Well, I don't think it's much of a controversy yet: so far there's only one user supporting it, and one that doesn't. Haven't heard from anyone else but me and "Lajos Molnar (orfanik)" yet. I'm the one who posted it, so ofcourse I'm in favor of some kind of change.
But how about a middle road? Currently the only way to add a directory is by clicking a tree view of the filesystem, but how about allowing users to type in the directory in a textbox?
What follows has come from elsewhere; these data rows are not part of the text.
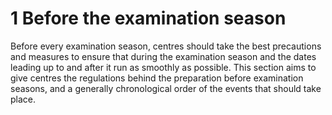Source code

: # 1 Before the examination season

Before every examination season, centres should take the best precautions and measures to ensure that during the examination season and the dates leading up to and after it run as smoothly as possible. This section aims to give centres the regulations behind the preparation before examination seasons, and a generally chronological order of the events that should take place.
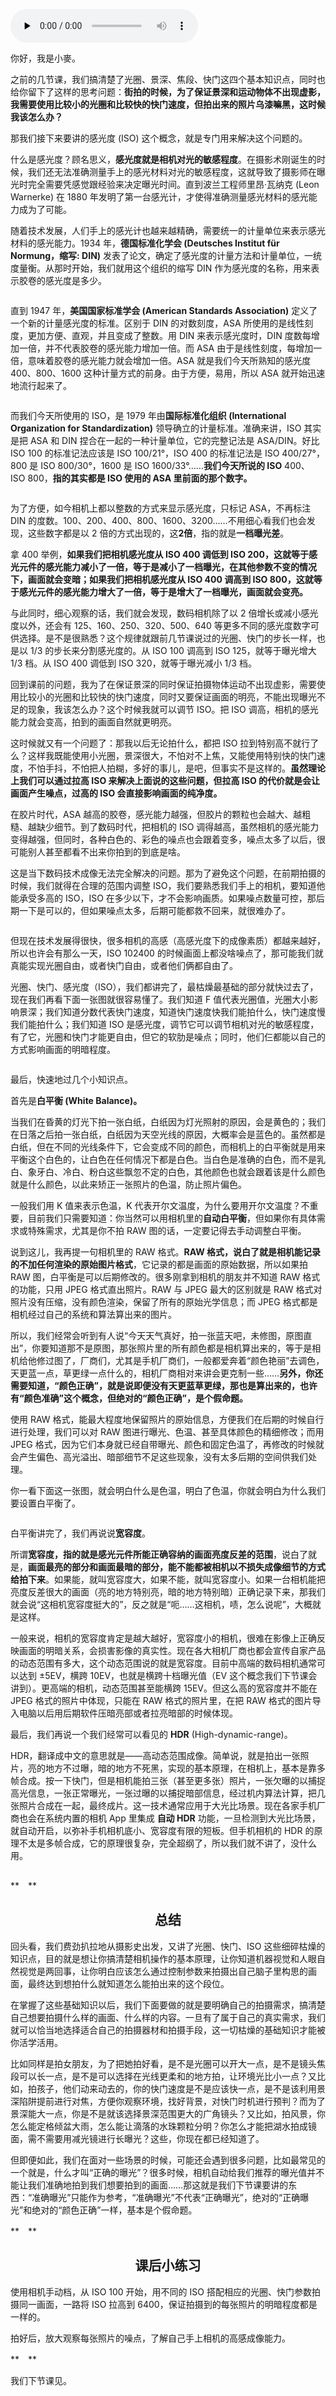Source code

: <audio id="audio" title="06 | 感光度 (ISO) 与其他相机参数：除了光圈和快门，你还应该知道些什么？" controls="" preload="none"><source id="mp3" src="https://static001.geekbang.org/resource/audio/63/f6/631ef5256e429bad3805a81c79ee51f6.mp3"></audio>

你好，我是小麥。

之前的几节课，我们搞清楚了光圈、景深、焦段、快门这四个基本知识点，同时也给你留下了这样的思考问题：**街拍的时候，为了保证景深和运动物体不出现虚影，我需要使用比较小的光圈和比较快的快门速度，但拍出来的照片乌漆嘛黑，这时候我该怎么办？**

那我们接下来要讲的感光度 (ISO) 这个概念，就是专门用来解决这个问题的。

什么是感光度？顾名思义，**感光度就是相机对光的敏感程度**。在摄影术刚诞生的时候，我们还无法准确测量手上的感光材料对光的敏感程度，这就导致了摄影师在曝光时完全需要凭感觉跟经验来决定曝光时间。直到波兰工程师里昂·瓦纳克 (Leon Warnerke) 在 1880 年发明了第一台感光计，才使得准确测量感光材料的感光能力成为了可能。

随着技术发展，人们手上的感光计也越来越精确，需要统一的计量单位来表示感光材料的感光能力。1934 年，**德国标准化学会 (Deutsches Institut für Normung，缩写: DIN)** 发表了论文，确定了感光度的计量方法和计量单位，一统度量衡。从那时开始，我们就用这个组织的缩写 DIN 作为感光度的名称，用来表示胶卷的感光度是多少。

<img src="https://static001.geekbang.org/resource/image/01/73/0162447dda64b2953476434e52795b73.jpg" alt="" title="一卷 Agfa 老胶卷的外包装盒[br]左侧写着 15°/10[br]DIN 15° 代表的就是这盒胶卷的感光度[br]相当于今天的 ISO 600">

直到 1947 年，**美国国家标准学会 (American Standards Association)** 定义了一个新的计量感光度的标准。区别于 DIN 的对数刻度，ASA 所使用的是线性刻度，更加方便、直观，并且变成了整数。用 DIN 来表示感光度时，DIN 度数每增加一倍，并不代表胶卷的感光能力增加一倍。而 ASA 由于是线性刻度，每增加一倍，意味着胶卷的感光能力就会增加一倍。ASA 就是我们今天所熟知的感光度 400、800、1600 这种计量方式的前身。由于方便，易用，所以 ASA 就开始迅速地流行起来了。

<img src="https://static001.geekbang.org/resource/image/7b/eb/7b109055ff415a26013e448b0fcc2feb.jpg" alt="" title="胶片相机上经常可见[br]同时包含 ASA 和 DIN 的感光计旋钮">

而我们今天所使用的 ISO，是 1979 年由**国际标准化组织 (International Organization for Standardization)** 领导确立的计量标准。准确来讲，ISO 其实是把 ASA 和 DIN 捏合在一起的一种计量单位，它的完整记法是 ASA/DIN。好比 ISO 100 的标准记法应该是 ISO 100/21°，ISO 400 的标准记法是 ISO 400/27°，800 是 ISO 800/30°，1600 是 ISO 1600/33°……**我们今天所说的 ISO** 400、 ISO 800，**指的其实都是 ISO 使用的 ASA 里前面的那个数字。**

<img src="https://static001.geekbang.org/resource/image/a2/69/a2972bdf229287fccf40e35ff2ac0469.png" alt="" title="一台徕卡 MP 相机的后背[br]标准 ISO 记法应同时包含 ASA 和 DIN">

为了方便，如今相机上都以整数的方式来显示感光度，只标记 ASA，不再标注 DIN 的度数。100、200、400、800、1600、3200……不用细心看我们也会发现，这些数字都是以 2 倍的方式出现的，这**2倍**，指的就是**一档曝光差**。

拿 400 举例，**如果我们把相机感光度从 ISO 400 调低到 ISO 200，这就等于感光元件的感光能力减小了一倍，等于是减小了一档曝光，在其他参数不变的情况下，画面就会变暗；如果我们把相机感光度从 ISO 400 调高到 ISO 800，这就等于感光元件的感光能力增大了一倍，等于是增大了一档曝光，画面就会变亮。**

与此同时，细心观察的话，我们就会发现，数码相机除了以 2 倍增长或减小感光度以外，还会有 125、160、250、320、500、640 等更多不同的感光度数字可供选择。是不是很熟悉？这个规律就跟前几节课说过的光圈、快门的步长一样，也是以 1/3 的步长来分割感光度的。从 ISO 100 调高到 ISO 125，就等于曝光增大 1/3 档。从 ISO 400 调低到 ISO 320，就等于曝光减小 1/3 档。

回到课前的问题，我为了在保证景深的同时保证拍摄物体运动不出现虚影，需要使用比较小的光圈和比较快的快门速度，同时又要保证画面的明亮，不能出现曝光不足的现象，我该怎么办？这个时候我就可以调节 ISO。把 ISO 调高，相机的感光能力就会变高，拍到的画面自然就更明亮。

这时候就又有一个问题了：那我以后无论拍什么，都把 ISO 拉到特别高不就行了么？这样我既能使用小光圈，景深很大，不怕对不上焦，又能使用特别快的快门速度，不怕手抖，不怕把人拍糊，多好的事儿，是吧，但事实不是这样的。**虽然理论上我们可以通过拉高 ISO 来解决上面说的这些问题，但拉高 ISO 的代价就是会让画面产生噪点，过高的 ISO 会直接影响画面的纯净度。**

在胶片时代，ASA 越高的胶卷，感光能力越强，但胶片的颗粒也会越大、越粗糙、越缺少细节。到了数码时代，把相机的 ISO 调得越高，虽然相机的感光能力变得越强，但同时，各种白色的、彩色的噪点也会跟着变多，噪点太多了以后，很可能别人甚至都看不出来你拍到的到底是啥。

这是当下数码技术成像无法完全解决的问题。那为了避免这个问题，在前期拍摄的时候，我们就得在合理的范围内调整 ISO，我们要熟悉我们手上的相机，要知道他能承受多高的 ISO，ISO 在多少以下，才不会影响画质。如果噪点数量可控，那后期一下是可以的，但如果噪点太多，后期可能都救不回来，就很难办了。

<img src="https://static001.geekbang.org/resource/image/f3/03/f3c66956e9460c5cba329d10cc923b03.png" alt="">

但现在技术发展得很快，很多相机的高感（高感光度下的成像素质）都越来越好，所以也许会有那么一天，ISO 102400 的时候画面上都没啥噪点了，那可能我们就真能实现光圈自由，或者快门自由，或者他们俩都自由了。

光圈、快门、感光度（ISO），我们都讲完了，最枯燥最基础的部分就快过去了，现在我们再看下面一张图就很容易懂了。我们知道 F 值代表光圈值，光圈大小影响景深；我们知道分数代表快门速度，知道快门速度快我们能拍什么，快门速度慢我们能拍什么；我们知道 ISO 是感光度，调节它可以调节相机对光的敏感程度，有了它，光圈和快门才能更自由，但它的软肋是噪点；同时，他们仨都能以自己的方式影响画面的明暗程度。

<img src="https://static001.geekbang.org/resource/image/99/cc/99c9c80a44a01e765bbf81eef0256fcc.png" alt="">

最后，快速地过几个小知识点。

首先是**白平衡 (White Balance)。**

当我们在昏黄的灯光下拍一张白纸，白纸因为灯光照射的原因，会是黄色的；我们在日落之后拍一张白纸，白纸因为天空光线的原因，大概率会是蓝色的。虽然都是白纸，但在不同的光线条件下，它会变成不同的颜色，而相机上的白平衡就是用来平衡这个白色的，让白色在任何情况下都是白色。当白色是准确的白色，而不是乳白、象牙白、冷白、粉白这些飘忽不定的白色，其他颜色也就会跟着该是什么颜色就是什么颜色，以此来矫正一张照片的色温，防止照片偏色。

一般我们用 K 值来表示色温，K 代表开尔文温度，为什么要用开尔文温度？不重要，目前我们只需要知道：你当然可以用相机里的**自动白平衡**，但如果你有具体需求或特殊需求，尤其是你不拍 RAW 图的话，一定要记得去手动调整白平衡。

说到这儿，我再提一句相机里的 RAW 格式。**RAW 格式，说白了就是相机能记录的不加任何渲染的原始图片格式**，它记录的都是画面的原始数据，所以如果拍 RAW 图，白平衡是可以后期修改的。很多刚拿到相机的朋友并不知道 RAW 格式的功能，只用 JPEG 格式直出照片。RAW 与 JPEG 最大的区别就是 RAW 格式对照片没有压缩，没有颜色渲染，保留了所有的原始光学信息；而 JPEG 格式都是相机经过自己的系统和算法算出来的图片。

所以，我们经常会听到有人说“今天天气真好，拍一张蓝天吧，未修图，原图直出”，你要知道那不是原图，那张照片里的所有颜色都是相机算出来的，等于是相机给他修过图了，厂商们，尤其是手机厂商们，一般都爱奔着“颜色艳丽”去调色，天更蓝一点，草更绿一点什么的，相机厂商相对来讲会更克制一些……**另外，你还需要知道，“颜色正确”，就是说即便没有天更蓝草更绿，那也是算出来的，也许有“颜色准确”这个概念，但绝对的“颜色正确”，是个假命题。**

使用 RAW 格式，能最大程度地保留照片的原始信息，方便我们在后期的时候自行进行处理，我们可以对 RAW 图进行曝光、色温、甚至具体颜色的精细修改；而用 JPEG 格式，因为它们本身就已经自带曝光、颜色和固定色温了，再修改的时候就会产生偏色、高光溢出、暗部细节不足这些现象，没有太多后期的空间供我们处理。

你一看下面这一张图，就会明白什么是色温，明白了色温，你就会明白为什么我们要设置白平衡了。

<img src="https://static001.geekbang.org/resource/image/86/b6/8696dd248c5a336426b9c034c0a7c4b6.png" alt="">

白平衡讲完了，我们再说说**宽容度**。

所谓**宽容度，指的就是感光元件所能正确容纳的画面亮度反差的范围**，说白了就是，**画面最亮的部分和画面最暗的部分，能不能都被相机以不损失成像细节的方式给拍下来**。如果能，就叫宽容度大，如果不能，就叫宽容度小。如果一台相机能把亮度反差很大的画面（亮的地方特别亮，暗的地方特别暗）正确记录下来，那我们就会说“这相机宽容度挺大的”，反之就是“呃……这相机，啧，怎么说呢”，大概就是这样。

一般来说，相机的宽容度肯定是越大越好，宽容度小的相机，很难在影像上正确反映画面的明暗关系，会损害影像的真实性。现在各大相机厂商也都会宣传自家产品的动态范围有多大，这个动态范围说的就是宽容度。目前中高端的数码相机通常可以达到 ±5EV，横跨 10EV，也就是横跨十档曝光值（EV 这个概念我们下节课会讲到）。更高端的相机，动态范围甚至能横跨 15EV。但这么高的宽容度并不能在 JPEG 格式的照片中体现，只能在 RAW 格式的照片里，在把 RAW 格式的图片导入电脑以后用后期软件压暗亮部或者拉亮暗部的时候体现。

最后，我们再说一个我们经常可以看见的 **HDR** (High-dynamic-range)。

HDR，翻译成中文的意思就是——高动态范围成像。简单说，就是拍出一张照片，亮的地方不过曝，暗的地方不死黑，实现的基本原理，在相机上，基本是靠多帧合成。按一下快门，但是相机能拍三张（甚至更多张）照片，一张欠曝的以捕捉高光信息，一张正常曝光，一张过曝的以捕捉暗部信息，经过机内算法计算，把几张照片合成在一起，最终成片。这一技术通常应用于大光比场景。现在各家手机厂商也会在系统内置的相机 App 里集成 **自动 HDR** 功能，一旦检测到大光比场景，就自动开启，以弥补手机相机底小、宽容度有限的短板。但手机相机的 HDR 的原理不太是多帧合成，它的原理很复杂，完全超纲了，所以我们就不讲了，没什么用。

<img src="https://static001.geekbang.org/resource/image/88/54/883ff569c4aaafb65ae5e07d3c7e2f54.jpg" alt="">

**　**

## <center>总结</center>

回头看，我们费劲扒拉地从摄影史出发，又讲了光圈、快门、ISO 这些细碎枯燥的知识点，目的就是想让你搞清楚相机操作的基本原理，让你知道机器视觉和人眼自然视觉是两回事，让你明白应该怎么通过控制参数来拍摄出自己脑子里构思的画面，最终达到想拍什么就知道怎么能拍出来的这个段位。

在掌握了这些基础知识以后，我们下面要做的就是要明确自己的拍摄需求，搞清楚自己想要拍摄什么样的画面、什么样的内容。一旦有了属于自己的真实需求，我们就可以恰当地选择适合自己的拍摄器材和拍摄手段，这一切枯燥的基础知识才能被你活学活用。

比如同样是拍女朋友，为了把她拍好看，是不是光圈可以开大一点，是不是镜头焦段可以长一点，是不是可以选择在光线更柔和的地方拍，让环境光比小一点？又比如，拍孩子，他们动来动去的，你的快门速度是不是应该快一点，是不是该利用景深陷阱提前进行对焦，方便你观察环境，找好背景，对快门时机进行预判？而为了景深能大一点，你是不是就该选择景深范围更大的广角镜头？又比如，拍风景，你怎么能定格倾盆大雨，怎么能让滴落的水珠颗粒分明？你怎么才能把湖水拍成镜面，需不需要用减光镜进行长曝光？这些，你现在都已经知道了。

但即便如此，我们在面对一些场景的时候，可能还会遇到很多问题，比如最常见的一个就是，什么才叫“正确的曝光”？很多时候，相机自动给我们推荐的曝光值并不能让我们准确地拍到我们想要拍到的画面……那这就是我们下节课要讲的东西：“准确曝光”只能作为参考，“准确曝光”不代表“正确曝光”，绝对的“正确曝光”和绝对的“颜色正确”一样，基本是个假命题。

**　**

## <center>课后小练习</center>

使用相机手动档，从 ISO 100 开始，用不同的 ISO 搭配相应的光圈、快门参数拍摄同一画面，一路将 ISO 拉高到 6400，保证拍摄到的每张照片的明暗程度都是一样的。

拍好后，放大观察每张照片的噪点，了解自己手上相机的高感成像能力。

**　**

我们下节课见。
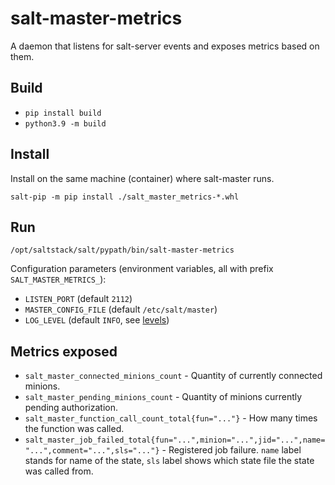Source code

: # salt-master-metrics
A daemon that listens for salt-server events and exposes metrics based on them.

## Build

* `pip install build`
* `python3.9 -m build`

## Install

Install on the same machine (container) where salt-master runs.

`salt-pip -m pip install ./salt_master_metrics-*.whl`

## Run

`/opt/saltstack/salt/pypath/bin/salt-master-metrics`

Configuration parameters (environment variables, all with prefix `SALT_MASTER_METRICS_`):

* `LISTEN_PORT` (default `2112`)
* `MASTER_CONFIG_FILE` (default `/etc/salt/master`)
* `LOG_LEVEL` (default `INFO`, see [levels](https://docs.python.org/3/library/logging.html#levels))

## Metrics exposed

* `salt_master_connected_minions_count` - Quantity of currently connected minions.
* `salt_master_pending_minions_count` - Quantity of minions currently pending authorization.
* `salt_master_function_call_count_total{fun="..."}` - How many times the function was called.
* `salt_master_job_failed_total{fun="...",minion="...",jid="...",name="...",comment="...",sls="..."}` - Registered job failure. `name` label stands for name of the state, `sls` label shows which state file the state was called from.
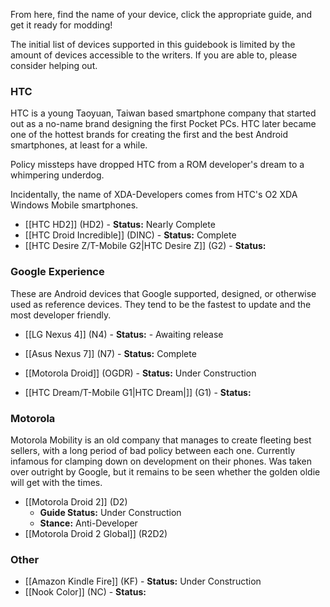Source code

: From here, find the name of your device, click the appropriate guide, and get it ready for modding!

The initial list of devices supported in this guidebook is limited by the amount of devices accessible to the writers. If you are able to, please consider helping out.

### HTC

HTC is a young Taoyuan, Taiwan based smartphone company that started out as a no-name brand designing the first Pocket PCs. HTC later became one of the hottest brands for creating the first and the best Android smartphones, at least for a while.

Policy missteps have dropped HTC from a ROM developer's dream to a whimpering underdog.

Incidentally, the name of XDA-Developers comes from HTC's O2 XDA Windows Mobile smartphones.

* [[HTC HD2]] (HD2) - **Status:** Nearly Complete
* [[HTC Droid Incredible]] (DINC) - **Status:** Complete
* [[HTC Desire Z/T-Mobile G2|HTC Desire Z]] (G2) - **Status:**

### Google Experience

These are Android devices that Google supported, designed, or otherwise used as reference devices. They tend to be the fastest to update and the most developer friendly.

* [[LG Nexus 4]] (N4) - **Status:** - Awaiting release
* [[Asus Nexus 7]] (N7) - **Status:** Complete

* [[Motorola Droid]] (OGDR) - **Status:** Under Construction
* [[HTC Dream/T-Mobile G1|HTC Dream|]] (G1) - **Status:**

### Motorola

Motorola Mobility is an old company that manages to create fleeting best sellers, with a long period of bad policy between each one. Currently infamous for clamping down on development on their phones. Was taken over outright by Google, but it remains to be seen whether the golden oldie will get with the times.

* [[Motorola Droid 2]] (D2)
  - **Guide Status:** Under Construction
  - **Stance:** Anti-Developer
* [[Motorola Droid 2 Global]] (R2D2)
  
### Other

* [[Amazon Kindle Fire]] (KF) - **Status:** Under Construction
* [[Nook Color]] (NC) - **Status:**

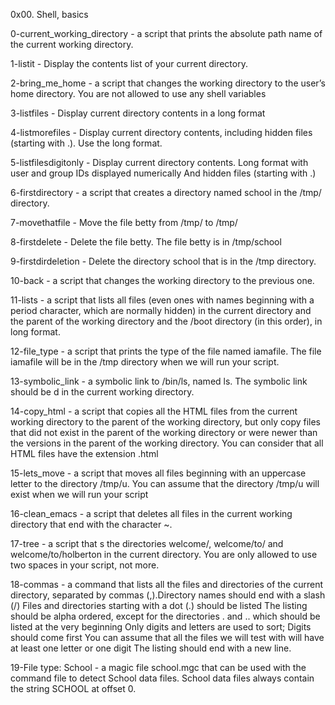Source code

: 0x00. Shell, basics 

0-current_working_directory -  a script that prints the absolute path name of the current working directory.

1-listit - Display the contents list of your current directory.

2-bring_me_home -  a script that changes the working directory to the user’s home directory. You are not allowed to use any shell variables

3-listfiles - Display current directory contents in a long format

4-listmorefiles - Display current directory contents, including hidden files (starting with .). Use the long format.

5-listfilesdigitonly - Display current directory contents. Long format with user and group IDs displayed numerically And hidden files (starting with .)

6-firstdirectory -  a script that creates a directory named school in the /tmp/ directory.

7-movethatfile - Move the file betty from /tmp/ to /tmp/

8-firstdelete - Delete the file betty. The file betty is in /tmp/school

9-firstdirdeletion - Delete the directory school that is in the /tmp directory.

10-back -  a script that changes the working directory to the previous one.

11-lists -  a script that lists all files (even ones with names beginning with a period character, which are normally hidden) in the current directory and the parent of the working directory and the /boot directory (in this order), in long format.

12-file_type -  a script that prints the type of the file named iamafile. The file iamafile will be in the /tmp directory when we will run your script.

13-symbolic_link -  a symbolic link to /bin/ls, named ls. The symbolic link should be d in the current working directory.

14-copy_html -  a script that copies all the HTML files from the current working directory to the parent of the working directory, but only copy files that did not exist in the parent of the working directory or were newer than the versions in the parent of the working directory. You can consider that all HTML files have the extension .html

15-lets_move -  a script that moves all files beginning with an uppercase letter to the directory /tmp/u. You can assume that the directory /tmp/u will exist when we will run your script

16-clean_emacs -  a script that deletes all files in the current working directory that end with the character ~.

17-tree -  a script that s the directories welcome/, welcome/to/ and welcome/to/holberton in the current directory. You are only allowed to use two spaces in your script, not more.

18-commas -  a command that lists all the files and directories of the current directory, separated by commas (,).Directory names should end with a slash (/) Files and directories starting with a dot (.) should be listed The listing should be alpha ordered, except for the directories . and .. which should be listed at the very beginning Only digits and letters are used to sort; Digits should come first You can assume that all the files we will test with will have at least one letter or one digit The listing should end with a new line.

19-File type: School -  a magic file school.mgc that can be used with the command file to detect School data files. School data files always contain the string SCHOOL at offset 0.


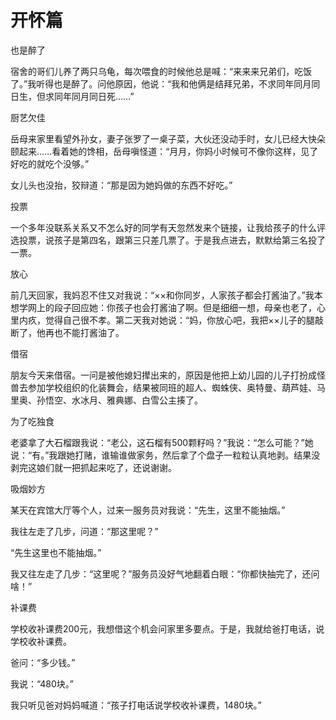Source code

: # 开怀篇

也是醉了 

宿舍的哥们儿养了两只乌龟，每次喂食的时候他总是喊：“来来来兄弟们，吃饭了。”我听得也是醉了。问他原因，他说：“我和他俩是结拜兄弟，不求同年同月同日生，但求同年同月同日死……” 

厨艺欠佳 

岳母来家里看望外孙女，妻子张罗了一桌子菜，大伙还没动手时，女儿已经大快朵颐起来……看着她的馋相，岳母嗔怪道：“月月，你妈小时候可不像你这样，见了好吃的就吃个没够。” 

女儿头也没抬，狡辩道：“那是因为她妈做的东西不好吃。” 

投票 

一个多年没联系关系又不怎么好的同学有天忽然发来个链接，让我给孩子的什么评选投票，说孩子是第四名，跟第三只差几票了。于是我点进去，默默给第三名投了一票。 

放心 

前几天回家，我妈忍不住又对我说：“××和你同岁，人家孩子都会打酱油了。”我本想学网上的段子回应她：你孩子也会打酱油了啊。但是细细一想，母亲也老了，心里内疚，觉得自己很不孝。第二天我对她说：“妈，你放心吧，我把××儿子的腿敲断了，他再也不能打酱油了。 

借宿 

朋友今天来借宿。一问是被他媳妇撵出来的，原因是他把上幼儿园的儿子打扮成怪兽去参加学校组织的化装舞会，结果被同班的超人、蜘蛛侠、奥特曼、葫芦娃、马里奥、孙悟空、水冰月、雅典娜、白雪公主揍了。 

为了吃独食 

老婆拿了大石榴跟我说：“老公，这石榴有500颗籽吗？”我说：“怎么可能？”她说：“有。”我跟她打赌，谁输谁做家务，然后拿了个盘子一粒粒认真地剥。结果没剥完这娘们就一把抓起来吃了，还说谢谢。 

吸烟妙方 

某天在宾馆大厅等个人，过来一服务员对我说：“先生，这里不能抽烟。” 

我往左走了几步，问道：“那这里呢？” 

“先生这里也不能抽烟。” 

我又往左走了几步：“这里呢？”服务员没好气地翻着白眼：“你都快抽完了，还问啥！” 

补课费 

学校收补课费200元，我想借这个机会问家里多要点。于是，我就给爸打电话，说学校收补课费。 

爸问：“多少钱。” 

我说：“480块。” 

我只听见爸对妈妈喊道：“孩子打电话说学校收补课费，1480块。”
That way, I can type in '.', and Lajos can type in "../project" if he wants to.
Though I'm still not sure what he means by this comment left at sourceforge:
I have sources paralell to my projectdir and this sources call headers from my projectdir. (we should NOT using "common" include dirs, all programmers use the own dirs - it's internal rights)
What I get from this is that he has a filesystem layout like this:
some_root
|-+- project
| +- headers
+-- sources
where:
- "projects/" is the directory his Code::Blocks file is located,
- he wants to include headers from "project/headers/" into files in "sources/",
- "sources/" is shared with other programmers but "project/" isn't.
[/list:u]I still don't see what the problem would be with this setup if the "project/" dir is referred to as "." instead of "../project" when calling gcc etc. with "project/" as the working directory: it'll find the headers included as "headers/some_header.h" just fine with either option, and shouldn't make a difference for anything else either.